Finding the time to write is one thing. Finding the time to write and keep it brief is a whole other matter. Think about some of the writing assignments you received when you were a student. How less painful would it now be to read your writing if only the time had been available, or in some instances you simply had made the effort, to edit your work? I can imagine how awful some of mine must have been and marvel at the stamina of the teachers who had to read it. Perhaps I’m subconsciously seeking an editor’s redemption, but these days I have no difficulty finding excess in my writing. It’s always easy to edit, tighten up and find a way to make it more concise. It’s just a matter of taking the time. And the more time I take, the more that I can change. Blaise Pascal acknowledged the same for himself in one of his letters to the Jesuits in December 1656:
“Reverend fathers, my letters were not wont either to be so prolix, or to follow so closely on one another. Want of time must plead my excuse for both of these faults. The present letter is a very long one, simply because I had no leisure to make it shorter.”
During this Christmas season, I take the reminder from Saul Bellow’s composition teacher from his school days, Miss Ferguson. Bellow said that she was a tough editor and insisted on brevity. She had no tolerance for unnecessary words and bombastic writing. Her instructions stuck with Bellow long after he was an accomplished and famous author. I think the enduring impact came not only from the message, but the delivery as well. It was a school teacher’s performance that engaged the students. Miss Ferguson would dance before the class, clap her hands and in the tune and rhythm to the “Hallelujah” chorus of George Frideric Handel’s Messiah, she would sing “Be specific!” Isn’t that a sight to behold?

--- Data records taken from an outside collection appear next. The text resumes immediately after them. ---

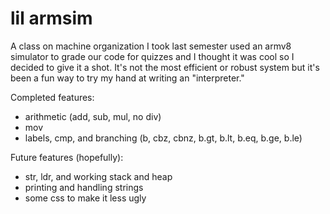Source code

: # lil armsim

A class on machine organization I took last semester used an armv8 simulator to grade our code for quizzes
and I thought it was cool so I decided to give it a shot. It's not the most efficient or robust system but
it's been a fun way to try my hand at writing an "interpreter."

Completed features:
 - arithmetic (add, sub, mul, no div)
 - mov
 - labels, cmp, and branching (b, cbz, cbnz, b.gt, b.lt, b.eq, b.ge, b.le)

Future features (hopefully):
 - str, ldr, and working stack and heap
 - printing and handling strings
 - some css to make it less ugly
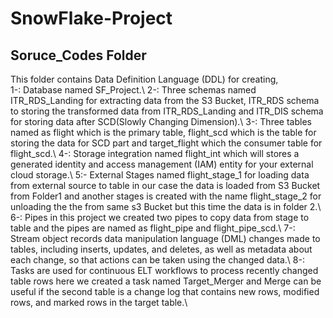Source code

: # SnowFlake-Project
## Soruce_Codes Folder
This folder contains Data Definition Language (DDL) for creating,\
1-: Database named SF_Project.\\
2-: Three schemas named ITR_RDS_Landing for extracting data from the S3 Bucket, ITR_RDS schema to storing the transformed data from ITR_RDS_Landing and ITR_DIS schema for storing data after SCD(Slowly Changing Dimension).\\
3-: Three tables named as flight which is the primary table, flight_scd which is the table for storing the data for SCD part and target_flight which the consumer table for flight_scd.\\
4-: Storage integration named flight_int which will stores a generated identity and access management (IAM) entity for your external cloud storage.\\
5:- External Stages named flight_stage_1 for loading data from external source to table in our case the data is loaded from S3 Bucket from Folder1 and another stages is created with the name flight_stage_2 for unloading the the from same s3 Bucket but this time the data is in folder 2.\\
6-: Pipes in this project we created two pipes to copy data from stage to table and the pipes are named as flight_pipe and flight_pipe_scd.\\
7-: Stream object records data manipulation language (DML) changes made to tables, including inserts, updates, and deletes, as well as metadata about each change, so that actions can be taken using the changed data.\\
8-: Tasks are used for continuous ELT workflows to process recently changed table rows here we created a task named Target_Merger and Merge can be useful if the second table is a change log that contains new rows, modified rows, and marked rows in the target table.\\
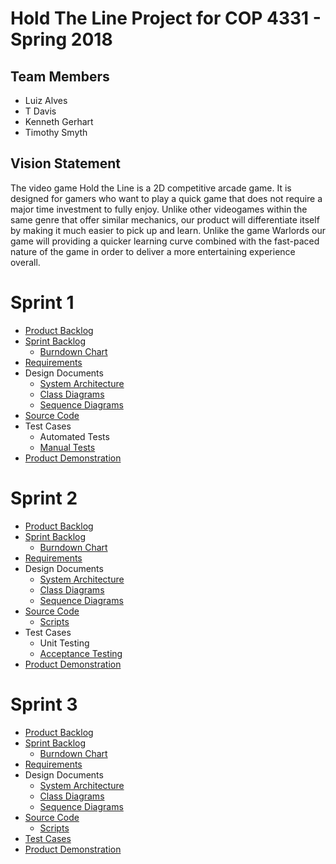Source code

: # Hold The Line Project for COP 4331 - Spring 2018

## Team Members

- Luiz Alves
- T Davis
- Kenneth Gerhart
- Timothy Smyth

## Vision Statement

The video game Hold the Line is a 2D competitive arcade game. It is designed for gamers who want to play a quick game that does not require a major time investment to fully enjoy. Unlike other videogames within the same genre that offer similar mechanics, our product will differentiate itself by making it much easier to pick up and learn. Unlike the game Warlords our game will providing a quicker learning curve combined with the fast-paced nature of the game in order to deliver a more entertaining experience overall.
# Sprint 1

- [Product Backlog](https://github.com/kgminer/Hold-The-Line/blob/master/sprint1/product_backlog.md)
- [Sprint Backlog](https://github.com/kgminer/Hold-The-Line/blob/master/sprint1/sprint_backlog.md)
  - [Burndown Chart](https://docs.google.com/spreadsheets/d/1a_QnmUb2sFXtWjDx9MVTHSyMXuMD_THkIH4JoGAiF_U/edit#gid=0)
- [Requirements](https://github.com/kgminer/Hold-The-Line/blob/master/sprint1/requirements.md)
- Design Documents
  - [System Architecture](https://github.com/kgminer/Hold-The-Line/blob/master/sprint1/architecture.md)
  - [Class Diagrams](https://github.com/kgminer/Hold-The-Line/blob/master/sprint1/Class%20Diagram.png)
  - [Sequence Diagrams](https://github.com/kgminer/Hold-The-Line/blob/master/sprint1/Sequence%20Diagram.PNG)
- [Source Code](https://github.com/kgminer/Hold-The-Line/tree/master/Hold%20The%20Line)
- Test Cases
  - Automated Tests
  - [Manual Tests](https://docs.google.com/document/d/154xEoK8J_vCtzeEK2uVsxYIZLYIgcbiLwa-_4h9i0bg/edit)
- [Product Demonstration](https://github.com/kgminer/Hold-The-Line/blob/master/sprint1/product_demonstration.md)
# Sprint 2

- [Product Backlog](https://github.com/kgminer/Hold-The-Line/blob/master/sprint2/product_backlog_2.md)
- [Sprint Backlog](https://github.com/kgminer/Hold-The-Line/blob/master/sprint2/sprint_backlog_2.md)
  - [Burndown Chart](https://raw.githubusercontent.com/kgminer/Hold-The-Line/master/sprint2/Burndown%20Chart%20Sprint%202.jpg)
- [Requirements](https://github.com/kgminer/Hold-The-Line/blob/master/sprint2/requirements_2.md)
- Design Documents
  - [System Architecture](https://github.com/kgminer/Hold-The-Line/blob/master/sprint2/architecture_2.md)
  - [Class Diagrams](https://drive.google.com/file/d/1nTNHmBsXDmiHwgTFE3tG03V_o0zKW2fb/view?usp=sharing)
  - [Sequence Diagrams](https://github.com/kgminer/Hold-The-Line/blob/master/sprint1/Sequence%20Diagram.PNG)
- [Source Code](https://github.com/kgminer/Hold-The-Line/tree/master/Hold%20The%20Line)
  - [Scripts](https://github.com/kgminer/Hold-The-Line/tree/master/Hold%20The%20Line/Assets/Scripts)
- Test Cases
  - Unit Testing
  - [Acceptance Testing](https://docs.google.com/document/d/154xEoK8J_vCtzeEK2uVsxYIZLYIgcbiLwa-_4h9i0bg/edit)
- [Product Demonstration](https://github.com/kgminer/Hold-The-Line/blob/master/sprint2/product_demonstration_2.md)
# Sprint 3

- [Product Backlog](https://github.com/kgminer/Hold-The-Line/blob/master/sprint3/product_backlog_3.md)
- [Sprint Backlog](https://github.com/kgminer/Hold-The-Line/blob/master/sprint3/sprint_backlog_3.md)
  - [Burndown Chart]()
- [Requirements](https://github.com/kgminer/Hold-The-Line/blob/master/sprint3/requirements_3.md)
- Design Documents
  - [System Architecture](https://github.com/kgminer/Hold-The-Line/blob/master/sprint3/architecture_3.md)
  - [Class Diagrams]()
  - [Sequence Diagrams](https://github.com/kgminer/Hold-The-Line/blob/master/sprint1/Sequence%20Diagram.PNG)
- [Source Code](https://github.com/kgminer/Hold-The-Line/tree/master/Hold%20The%20Line)
  - [Scripts](https://github.com/kgminer/Hold-The-Line/tree/master/Hold%20The%20Line/Assets/Scripts)
- [Test Cases](https://docs.google.com/document/d/154xEoK8J_vCtzeEK2uVsxYIZLYIgcbiLwa-_4h9i0bg/edit)
- [Product Demonstration](https://github.com/kgminer/Hold-The-Line/blob/master/sprint3/product_demonstration_3.md)
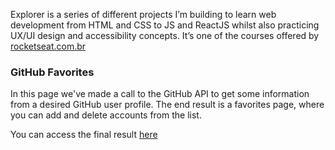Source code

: Explorer is a series of different projects I’m building to learn web development from HTML and CSS to JS and ReactJS whilst also practicing UX/UI design and accessibility concepts.
It’s one of the courses offered by [rocketseat.com.br](https://rocketseat.com.br)

### GitHub Favorites

In this page we've made a call to the GitHub API to get some information from a desired GitHub user profile. The end result is a favorites page, where you can add and delete accounts from the list.

You can access the final result [here](https://dadaniela.github.io/github-favorites)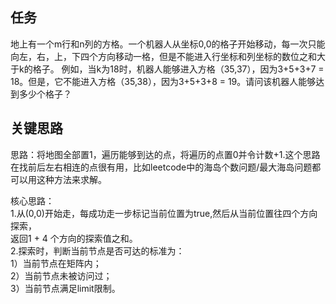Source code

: ## 任务 ##
地上有一个m行和n列的方格。一个机器人从坐标0,0的格子开始移动，每一次只能向左，右，上，下四个方向移动一格，但是不能进入行坐标和列坐标的数位之和大于k的格子。 例如，当k为18时，机器人能够进入方格（35,37），因为3+5+3+7 = 18。但是，它不能进入方格（35,38），因为3+5+3+8 = 19。请问该机器人能够达到多少个格子？

## 关键思路 ##
思路：将地图全部置1，遍历能够到达的点，将遍历的点置0并令计数+1.这个思路在找前后左右相连的点很有用，比如leetcode中的海岛个数问题/最大海岛问题都可以用这种方法来求解。  


核心思路：  
1.从(0,0)开始走，每成功走一步标记当前位置为true,然后从当前位置往四个方向探索，  
返回1 + 4 个方向的探索值之和。  
2.探索时，判断当前节点是否可达的标准为：  
1）当前节点在矩阵内；  
2）当前节点未被访问过；  
3）当前节点满足limit限制。  
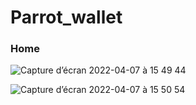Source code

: # Parrot_wallet

### Home

![Capture d’écran 2022-04-07 à 15 49 44](https://user-images.githubusercontent.com/63207451/162214609-b41f310e-9cf9-4020-9494-222d8fa802c3.png)

![Capture d’écran 2022-04-07 à 15 50 54](https://user-images.githubusercontent.com/63207451/162214840-e7b24243-156a-4aee-a5fb-3594eb945a49.png)
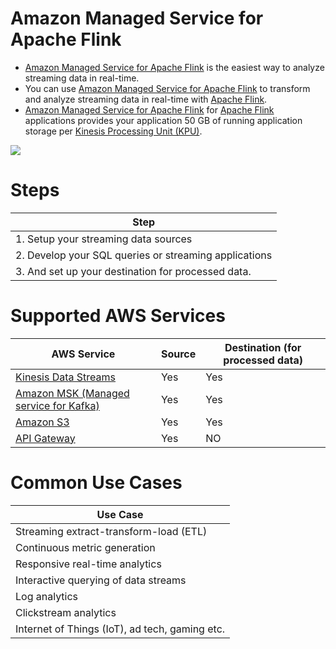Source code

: # Amazon Managed Service for Apache Flink
- [Amazon Managed Service for Apache Flink](https://aws.amazon.com/managed-service-apache-flink/) is the easiest way to analyze streaming data in real-time.
- You can use [Amazon Managed Service for Apache Flink]() to transform and analyze streaming data in real-time with [Apache Flink](https://flink.apache.org/). 
- [Amazon Managed Service for Apache Flink]() for [Apache Flink](https://flink.apache.org/) applications provides your application 50 GB of running application storage per [Kinesis Processing Unit (KPU)](https://docs.aws.amazon.com/kinesisanalytics/latest/java/how-scaling.html).

![](https://d1.awsstatic.com/amazon-managed-service-for-apache-flink/Product-Page-Diagram_Amazon-Managed-Service-for-Apache-Flink_V2%402x.05921e8cff707ccc2f80514872e25bb7ea3e02d7.png)

# Steps

| Step                                                  |
|-------------------------------------------------------|
| 1. Setup your streaming data sources                  |
| 2. Develop your SQL queries or streaming applications |
| 3. And set up your destination for processed data.    |

# Supported AWS Services

| AWS Service                                                                                            | Source | Destination (for processed data) |
|--------------------------------------------------------------------------------------------------------|--------|----------------------------------|
| [Kinesis Data Streams](../../5_MessageBrokerServices/AmazonKinesisDataStreams.md)                      | Yes    | Yes                              |
| [Amazon MSK (Managed service for Kafka)](../../5_MessageBrokerServices/AmazonMSK.md)                   | Yes    | Yes                              |
| [Amazon S3](../../7_StorageServices/3_ObjectStorageS3/Readme.md)                                       | Yes    | Yes                              |
| [API Gateway](../../1_NetworkingAndContentDelivery/2_ApplicationNetworking/AmazonAPIGateway/Readme.md) | Yes    | NO                               |

# Common Use Cases

| Use Case                                       |
|------------------------------------------------|
| Streaming extract-transform-load (ETL)         |
| Continuous metric generation                   |
| Responsive real-time analytics                 |
| Interactive querying of data streams           |
| Log analytics                                  |
| Clickstream analytics                          |
| Internet of Things (IoT), ad tech, gaming etc. |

Speaking of Handel’s Messiah, this magnum opus was originally written for Easter, not Christmas. The debut was in Dublin, Ireland in April 1742. In three separate parts, the Messiah tells the story of the birth of Jesus Christ, his death with the crucifixion and then his resurrection. As a kid, it never made sense to me that people sang the ”Hallelujah” chorus, which celebrates Christ’s life and ultimate reign, not his birth, at Christmas. Just one of those holiday traditions that puzzled me. It still seems peculiar to me. Maybe oddities such as these are just the nature of holiday customs. As it goes, I had it figured out just as Handel intended. During his lifetime, Messiah was performed at Easter. It wasn’t associated with Christmas until the early eighteenth century.
Now of course, Messiah is a holiday blockbuster. Concert halls and churches throughout the country feature Handel’s famous composition this time of the year. Professional and amateurs alike participate. People like to sing along and chances are good that you can find somewhere in your town to take a part in a community choir for an evening.
All Music, the ultimate guide to recorded music, lists 4,652 album search results for “Handel: Messiah.” Connoisseurs will discuss and debate about the best versions. I have no standing to comment one way or the other. Composers have taken many liberties over the centuries. Generally, the adjustments are necessary to compensate for the musicians’ constraints. Based on the ongoing popularity of the score, it seems that most listeners don’t worry too much about the nuances and adaptations. Wolfgang Amadeus Mozart was an admirer of Handel and took on his own Messiah undertaking with a re-orchestration in 1789. He was careful and deferential with his changes however, because he did not want to stray far from Handel’s original score.
“Handel knows better than any of us what will make an effect. When he chooses, he strikes like a thunderbolt.”
- Wolfgang Amadeus Mozart describing his alterations to Messiah
I like that. Handel “strikes like a thunderbolt.” Just like Miss Ferguson.